_EXERCISE DETAILS:_ Type out every line below exactly as it reads.

START PROVIDED RECORDS

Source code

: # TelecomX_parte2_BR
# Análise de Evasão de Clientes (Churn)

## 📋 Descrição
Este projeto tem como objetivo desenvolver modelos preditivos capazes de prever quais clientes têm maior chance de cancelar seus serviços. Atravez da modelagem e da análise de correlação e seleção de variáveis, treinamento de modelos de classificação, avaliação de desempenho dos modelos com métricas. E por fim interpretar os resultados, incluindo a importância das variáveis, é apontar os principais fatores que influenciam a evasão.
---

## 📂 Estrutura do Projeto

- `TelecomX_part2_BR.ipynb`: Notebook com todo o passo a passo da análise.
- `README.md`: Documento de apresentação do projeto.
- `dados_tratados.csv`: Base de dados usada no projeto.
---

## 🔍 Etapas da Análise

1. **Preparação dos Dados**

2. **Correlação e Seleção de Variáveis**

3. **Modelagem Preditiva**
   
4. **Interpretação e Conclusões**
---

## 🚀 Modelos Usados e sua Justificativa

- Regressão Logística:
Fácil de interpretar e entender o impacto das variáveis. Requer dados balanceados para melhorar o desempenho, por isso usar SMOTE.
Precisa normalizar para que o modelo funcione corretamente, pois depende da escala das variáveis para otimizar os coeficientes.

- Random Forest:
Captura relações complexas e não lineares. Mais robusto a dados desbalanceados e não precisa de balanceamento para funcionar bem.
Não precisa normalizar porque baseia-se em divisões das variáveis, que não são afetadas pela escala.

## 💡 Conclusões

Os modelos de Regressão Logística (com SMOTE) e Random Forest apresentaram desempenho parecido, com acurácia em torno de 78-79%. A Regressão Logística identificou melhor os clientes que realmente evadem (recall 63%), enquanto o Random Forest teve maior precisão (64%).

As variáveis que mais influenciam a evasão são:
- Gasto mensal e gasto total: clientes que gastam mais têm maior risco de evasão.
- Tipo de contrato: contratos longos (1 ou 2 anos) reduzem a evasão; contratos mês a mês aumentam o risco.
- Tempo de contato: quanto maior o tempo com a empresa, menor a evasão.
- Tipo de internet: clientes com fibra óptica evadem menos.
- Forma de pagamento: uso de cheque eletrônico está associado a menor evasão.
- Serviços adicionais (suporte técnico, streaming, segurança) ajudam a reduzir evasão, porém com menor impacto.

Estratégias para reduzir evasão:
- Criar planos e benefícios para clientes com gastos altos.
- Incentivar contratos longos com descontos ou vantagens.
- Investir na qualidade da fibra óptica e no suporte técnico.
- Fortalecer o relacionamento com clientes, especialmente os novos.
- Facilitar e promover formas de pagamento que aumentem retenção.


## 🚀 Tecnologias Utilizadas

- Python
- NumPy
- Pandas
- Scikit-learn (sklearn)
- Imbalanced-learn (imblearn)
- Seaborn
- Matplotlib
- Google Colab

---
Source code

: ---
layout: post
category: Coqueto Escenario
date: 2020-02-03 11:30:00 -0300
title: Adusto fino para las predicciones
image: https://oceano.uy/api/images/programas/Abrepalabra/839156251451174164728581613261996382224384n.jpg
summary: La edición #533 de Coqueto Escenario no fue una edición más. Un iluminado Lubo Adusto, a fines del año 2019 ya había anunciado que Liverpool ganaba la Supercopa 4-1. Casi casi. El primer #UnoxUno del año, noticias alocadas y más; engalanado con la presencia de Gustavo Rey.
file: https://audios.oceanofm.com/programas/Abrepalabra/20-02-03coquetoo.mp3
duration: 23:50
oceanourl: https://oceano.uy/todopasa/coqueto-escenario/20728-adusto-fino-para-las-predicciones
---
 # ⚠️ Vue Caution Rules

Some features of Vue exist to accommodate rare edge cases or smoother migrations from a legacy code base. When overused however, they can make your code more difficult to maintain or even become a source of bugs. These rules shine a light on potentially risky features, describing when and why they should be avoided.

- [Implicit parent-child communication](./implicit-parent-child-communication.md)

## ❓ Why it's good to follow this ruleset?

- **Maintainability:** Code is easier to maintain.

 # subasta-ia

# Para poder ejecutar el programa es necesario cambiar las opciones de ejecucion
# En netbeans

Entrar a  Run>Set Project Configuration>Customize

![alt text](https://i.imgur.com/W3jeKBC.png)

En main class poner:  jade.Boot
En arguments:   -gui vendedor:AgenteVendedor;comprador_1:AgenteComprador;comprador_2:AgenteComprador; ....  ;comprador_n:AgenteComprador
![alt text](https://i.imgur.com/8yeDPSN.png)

END PROVIDED RECORDS

_WRITTEN ANSWER:_
Source code

: # TelecomX_parte2_BR
# Análise de Evasão de Clientes (Churn)

## 📋 Descrição
Este projeto tem como objetivo desenvolver modelos preditivos capazes de prever quais clientes têm maior chance de cancelar seus serviços. Atravez da modelagem e da análise de correlação e seleção de variáveis, treinamento de modelos de classificação, avaliação de desempenho dos modelos com métricas. E por fim interpretar os resultados, incluindo a importância das variáveis, é apontar os principais fatores que influenciam a evasão.
---

## 📂 Estrutura do Projeto

- `TelecomX_part2_BR.ipynb`: Notebook com todo o passo a passo da análise.
- `README.md`: Documento de apresentação do projeto.
- `dados_tratados.csv`: Base de dados usada no projeto.
---

## 🔍 Etapas da Análise

1. **Preparação dos Dados**

2. **Correlação e Seleção de Variáveis**

3. **Modelagem Preditiva**
   
4. **Interpretação e Conclusões**
---

## 🚀 Modelos Usados e sua Justificativa

- Regressão Logística:
Fácil de interpretar e entender o impacto das variáveis. Requer dados balanceados para melhorar o desempenho, por isso usar SMOTE.
Precisa normalizar para que o modelo funcione corretamente, pois depende da escala das variáveis para otimizar os coeficientes.

- Random Forest:
Captura relações complexas e não lineares. Mais robusto a dados desbalanceados e não precisa de balanceamento para funcionar bem.
Não precisa normalizar porque baseia-se em divisões das variáveis, que não são afetadas pela escala.

## 💡 Conclusões

Os modelos de Regressão Logística (com SMOTE) e Random Forest apresentaram desempenho parecido, com acurácia em torno de 78-79%. A Regressão Logística identificou melhor os clientes que realmente evadem (recall 63%), enquanto o Random Forest teve maior precisão (64%).

As variáveis que mais influenciam a evasão são:
- Gasto mensal e gasto total: clientes que gastam mais têm maior risco de evasão.
- Tipo de contrato: contratos longos (1 ou 2 anos) reduzem a evasão; contratos mês a mês aumentam o risco.
- Tempo de contato: quanto maior o tempo com a empresa, menor a evasão.
- Tipo de internet: clientes com fibra óptica evadem menos.
- Forma de pagamento: uso de cheque eletrônico está associado a menor evasão.
- Serviços adicionais (suporte técnico, streaming, segurança) ajudam a reduzir evasão, porém com menor impacto.

Estratégias para reduzir evasão:
- Criar planos e benefícios para clientes com gastos altos.
- Incentivar contratos longos com descontos ou vantagens.
- Investir na qualidade da fibra óptica e no suporte técnico.
- Fortalecer o relacionamento com clientes, especialmente os novos.
- Facilitar e promover formas de pagamento que aumentem retenção.


## 🚀 Tecnologias Utilizadas

- Python
- NumPy
- Pandas
- Scikit-learn (sklearn)
- Imbalanced-learn (imblearn)
- Seaborn
- Matplotlib
- Google Colab

---
Source code

: ---
layout: post
category: Coqueto Escenario
date: 2020-02-03 11:30:00 -0300
title: Adusto fino para las predicciones
image: https://oceano.uy/api/images/programas/Abrepalabra/839156251451174164728581613261996382224384n.jpg
summary: La edición #533 de Coqueto Escenario no fue una edición más. Un iluminado Lubo Adusto, a fines del año 2019 ya había anunciado que Liverpool ganaba la Supercopa 4-1. Casi casi. El primer #UnoxUno del año, noticias alocadas y más; engalanado con la presencia de Gustavo Rey.
file: https://audios.oceanofm.com/programas/Abrepalabra/20-02-03coquetoo.mp3
duration: 23:50
oceanourl: https://oceano.uy/todopasa/coqueto-escenario/20728-adusto-fino-para-las-predicciones
---
 # ⚠️ Vue Caution Rules

Some features of Vue exist to accommodate rare edge cases or smoother migrations from a legacy code base. When overused however, they can make your code more difficult to maintain or even become a source of bugs. These rules shine a light on potentially risky features, describing when and why they should be avoided.

- [Implicit parent-child communication](./implicit-parent-child-communication.md)

## ❓ Why it's good to follow this ruleset?

- **Maintainability:** Code is easier to maintain.

 # subasta-ia

# Para poder ejecutar el programa es necesario cambiar las opciones de ejecucion
# En netbeans

Entrar a  Run>Set Project Configuration>Customize

![alt text](https://i.imgur.com/W3jeKBC.png)

En main class poner:  jade.Boot
En arguments:   -gui vendedor:AgenteVendedor;comprador_1:AgenteComprador;comprador_2:AgenteComprador; ....  ;comprador_n:AgenteComprador
![alt text](https://i.imgur.com/8yeDPSN.png)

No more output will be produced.